Business trade and the economy
There is a concern highlighted in the National Risk Assessment that organised criminals may exploit businesses who through no fault of their own have fallen into financial difficulty. This is particularly pertinent over the next few months as companies who have received Bounce Bank loans will be required to commence repayment.
Criminals may offer an apparent lifeline to these firms through loans, equity funding or even offer to buy them out. Once criminals have an interest in a legitimate business, that business can then be used to launder further funds disguised as business activity.
Accountants should be alert to this risk. Where a client has received loan or equity finance from a third party (other than a financial institution), the engagement team should ensure that they understand the source of that funding as well as the nature of any new business lines.
Government Support Schemes
There have been instances of criminal exploitation of Government support schemes set up to assist business in the current crisis. These take many forms depending on the nature of the scheme. One area of particular concern is the abuse of the coronavirus business interruption loan schemes.
Although the vast majority of claims are entirely genuine, in cases where, for example, there have been reorganisations of the business structure combined with multiple applications, or where the loans do not appear to have been used to support the trade, engagement teams should be alert to the risk of fraud.
Bribery and Corruption Risks to UK Independent Schools – Case Studies and Red Flags.

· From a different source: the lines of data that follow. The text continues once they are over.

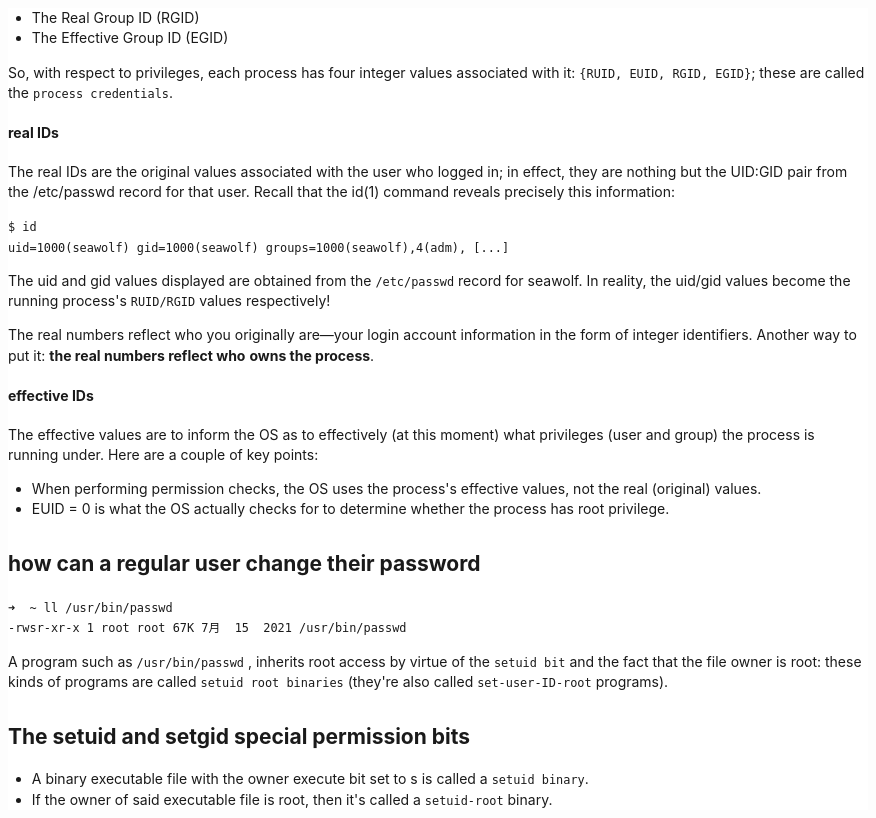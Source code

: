 - The Real Group ID (RGID)
- The Effective Group ID (EGID)

So, with respect to privileges, each process has four integer values associated with it:
`{RUID, EUID, RGID, EGID}`; these are called the `process credentials`.



#### real IDs

The real IDs are the original values associated with the user who logged in; in effect,
they are nothing but the UID:GID pair from the /etc/passwd record for that user.
Recall that the id(1) command reveals precisely this information:

```
$ id
uid=1000(seawolf) gid=1000(seawolf) groups=1000(seawolf),4(adm), [...]
```

The uid and gid values displayed are obtained from the `/etc/passwd` record
for seawolf. In reality, the uid/gid values become the running process's `RUID/RGID`
values respectively!

The real numbers reflect who you originally are—your login account information in
the form of integer identifiers. Another way to put it: **the real numbers reflect who**
**owns the process**.

#### effective IDs

The effective values are to inform the OS as to effectively (at this moment) what
privileges (user and group) the process is running under. Here are a couple of key
points:

- When performing permission checks, the OS uses the process's effective
  values, not the real (original) values.
- EUID = 0 is what the OS actually checks for to determine whether the
  process has root privilege.



## how can a regular user change their password

```bash
➜  ~ ll /usr/bin/passwd 
-rwsr-xr-x 1 root root 67K 7月  15  2021 /usr/bin/passwd
```

A program such as `/usr/bin/passwd` , inherits root access by virtue of the `setuid bit`
and the fact that the file owner is root: these kinds of programs are called `setuid root
binaries` (they're also called `set-user-ID-root` programs).

## The setuid and setgid special permission bits

- A binary executable file with the owner execute bit set to s is called a
  `setuid binary`.
- If the owner of said executable file is root, then it's called a `setuid-root`
  binary.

Do you provide services to Independent Schools?
If you have Independent Schools as clients you should be aware of the National Economic Crime Centre Amber alert "Bribery and Corruption Risks to UK Independent schools – Case Studies and Red Flags"
You should also be ensuring that any clients operating in this environment have read the guidance and introduced appropriate mechanisms for monitoring risks.
The publication highlights the numerous ways in which independent schools can be used as destination for funds linked to bribery and corruption. It lists the red flags that schools should be alert to when receiving funds for school fees and donations. These might involve school fees being paid by third parties on behalf of parents, students who come from higher risk jurisdictions, cash deposits to pay school fees, payments out of custody accounts and large deposits of payments of fees in advance.
Chinese Underground Banking
Do you provide services to Chinese clients who have transferred monies out of China?
It is very difficult to move money out of China and there are significant restrictions on what money coming out of China can be spent on – in particular, Chinese nationals can't buy UK property unless they can evidence to the authorities that they are emigrating and intend to make that property their primary residence.
This means that 'underground money shops' have been created to facilitate the movement of money out of China. These underground money shops are often involved in money laundering operations all over the world. They have 'collectors' based overseas that collect cash from criminals and use this to facilitate purchases in the UK on behalf of Chinese citizens. Chinese students are often used as mules as they have UK bank accounts.
If you have Chinese clients you need to be alert to the risk that you may be handling, or facilitating the handling, of the proceeds of crime. You should understand the source of funds (and wealth). Firms that have conveyancing firms within their client base should also be alert to any Chinese clients.